Bral C M, Ramos K S
Department of Physiology and Pharmacology, College of Veterinary Medicine, Texas A & M University, College Station 77843, USA.
Mol Pharmacol. 1997 Dec;52(6):974-82. doi: 10.1124/mol.52.6.974.
Previous studies in this laboratory have demonstrated that transcriptional deregulation of c-Ha-ras expression is associated with the induction and maintenance of proliferative vascular smooth muscle cell (SMC) phenotypes by benzo[a]pyrene (BaP). We examined previously undescribed cis-acting elements within the proximal 5' regulatory region of c-Ha-ras (-550 to +220) for their ability to influence BaP-induced transcription in murine SMCs. BaP-inducible DNA binding activity was demonstrated at a site located -30 relative to the major start site cluster at +1 that exhibits extensive homology to a consensus aryl hydrocarbon response element (AHRE), as well as a site located at -543 that contains a consensus electrophile response element (EpRE). In vitro cross-linking studies revealed the specific interaction of 104- and 96-kDa proteins with the putative AHRE and of an 80-kDa protein with the EpRE. The use of monoclonal antibodies to the aryl hydrocarbon receptor transcription factor in competition electrophoretic mobility shift assays indicated this protein is specifically induced by BaP to interact at the AHRE within the c-Ha-ras 5' regulatory region. Transient transfection with an Ha-ras promoter construct containing the putative AHRE but lacking the EpRE linked to the chloramphenicol acetyl transferase reporter gene, followed by challenge with BaP (0.3, 3.0, and 30 microM), revealed transcriptional activation that was not statistically significant. However, insertion of an oligonucleotide composed of the EpRE immediately upstream of basal sequences at -330 was associated with strong activation of transcription by BaP. These data indicate that c-Ha-ras gene expression is modulated by BaP via a complex mechanism that likely involves interactions among multiple regulatory elements. We conclude that c-Ha-ras expression is regulated by BaP at the transcriptional level, a response that may constitute an epigenetic basis of atherogenesis.

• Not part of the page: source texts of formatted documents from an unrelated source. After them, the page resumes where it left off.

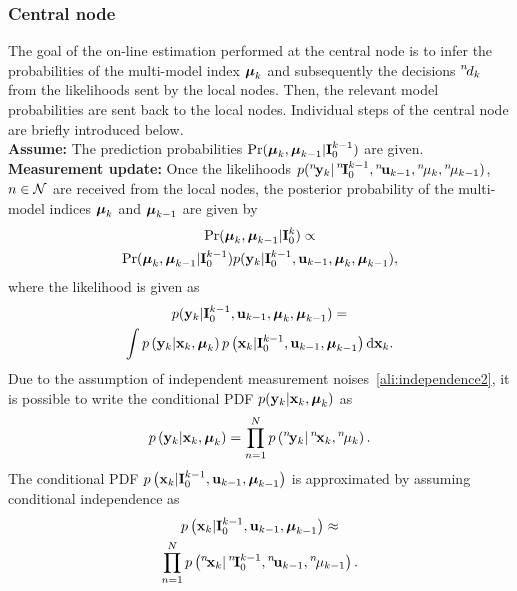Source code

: \documentclass[conference,letterpaper]{IEEEtran}
\def\nth{\prescript{n\!}{}}
\begin{document}
\subsubsection{Central node}\label{sec:central_node}
The goal of the on-line estimation performed at the central node is to infer the probabilities of the multi-model index $\boldsymbol{\mu}_k$ and subsequently the decisions $\nth{d}_k$ from the likelihoods sent by the local nodes. 
Then, the relevant model probabilities are sent back to the local nodes.
Individual steps of the central node are briefly introduced below.\\
\textbf{Assume:} The prediction probabilities $\Pr(\boldsymbol{\mu}_{k},\boldsymbol{\mu}_{k-1}|\mathbf{I}_0^{k-1})$ are given.\\
\textbf{Measurement update:} Once the likelihoods $p(\nth{\bfy}_k\vert\nth{\bfI}_0^{k-1},\nth{\bfu}_{k-1},\nth{\mu}_k,\nth{\mu}_{k-1})$, $n\in\mathcal{N}$ are received from the local nodes, the posterior probability of the multi-model indices $\boldsymbol{\mu}_k$ and $\boldsymbol{\mu}_{k-1}$ are given by 
\begin{multline}\label{ali:Prob_Posterior}
	\Pr(\boldsymbol{\mu}_{k},\boldsymbol{\mu}_{k-1}|\mathbf{I}_0^{k}) \propto\\ \Pr(\boldsymbol{\mu}_{k},\boldsymbol{\mu}_{k-1}|\mathbf{I}_0^{k-1}) p(\mathbf{y}_{k}|\mathbf{I}_0^{k-1},\mathbf{u}_{k-1},\boldsymbol{\mu}_{k},\boldsymbol{\mu}_{k-1}),
\end{multline}
where  the likelihood is given as
\begin{multline}
	p(\mathbf{y}_{k}|\mathbf{I}_0^{k-1},\mathbf{u}_{k-1},\boldsymbol{\mu}_{k},\boldsymbol{\mu}_{k-1}) =\\
	\int p\left( \mathbf{y}_{k}|\mathbf{x}_{k},\boldsymbol{\mu}_{k} \right) p\left( \mathbf{x}_{k} |\mathbf{I}_{0}^{k-1},\mathbf{u}_{k-1},\boldsymbol{\mu}_{k-1} \right) \mathrm{d}\mathbf{x}_{k}.
\end{multline}
Due to the assumption of independent measurement noises~\eqref{ali:independence2}, it is possible to write the conditional PDF $p( \mathbf{y}_{k}|\mathbf{x}_{k},\boldsymbol{\mu}_{k} )$ as
\begin{align}
	p\left( \bfy_{k}|\bfx_{k},\bfmu_{k} \right) = \prod_{n=1}^{N} p\left( \nth{\bfy}_{k}|\nth{\bfx}_{k},\nth{\mu}_{k} \right).
\end{align}
The conditional PDF $p\left( \mathbf{x}_{k} |\mathbf{I}_{0}^{k-1},\mathbf{u}_{k-1},\boldsymbol{\mu}_{k-1} \right)$ is approximated by assuming conditional independence as
\begin{multline}
	p\left( \bfx_{k} |\bfI_{0}^{k-1},\bfu_{k-1},\bfmu_{k-1} \right) \approx\\
	\prod_{n=1}^{N} p\left( \nth{\bfx}_{k} | \nth{\bfI}_{0}^{k-1},\nth{\bfu}_{k-1},\nth{\mu}_{k-1} \right).
\end{multline}
\end{document}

本实验室先前的研究表明,c-Ha-ras表达的转录失调与苯并[a]芘(BaP)诱导和维持增殖性血管平滑肌细胞(SMC)表型有关。我们研究了c-Ha-ras近端5'调控区(-550至+220)内以前未描述的顺式作用元件影响BaP诱导的小鼠SMC转录的能力。在相对于主要起始位点簇(位于+1)-30处的一个位点显示出BaP诱导的DNA结合活性,该位点与共有芳基烃反应元件(AHRE)具有广泛的同源性,以及位于-543处的一个位点,该位点含有共有亲电试剂反应元件(EpRE)。体外交联研究揭示了104 kDa和96 kDa蛋白与推定的AHRE的特异性相互作用以及80 kDa蛋白与EpRE的特异性相互作用。在竞争电泳迁移率变动分析中使用针对芳基烃受体转录因子的单克隆抗体表明,该蛋白被BaP特异性诱导在c-Ha-ras 5'调控区内的AHRE处相互作用。用含有推定的AHRE但缺少与氯霉素乙酰转移酶报告基因相连的EpRE的Ha-ras启动子构建体进行瞬时转染,随后用BaP(0.3、3.0和30 microM)刺激,结果显示转录激活无统计学意义。然而,在-330处的基础序列上游紧邻插入由EpRE组成的寡核苷酸与BaP强烈激活转录有关。这些数据表明,BaP通过一种可能涉及多个调控元件之间相互作用的复杂机制调节c-Ha-ras基因表达。我们得出结论,c-Ha-ras表达在转录水平受BaP调控,这种反应可能构成动脉粥样硬化发生的表观遗传基础。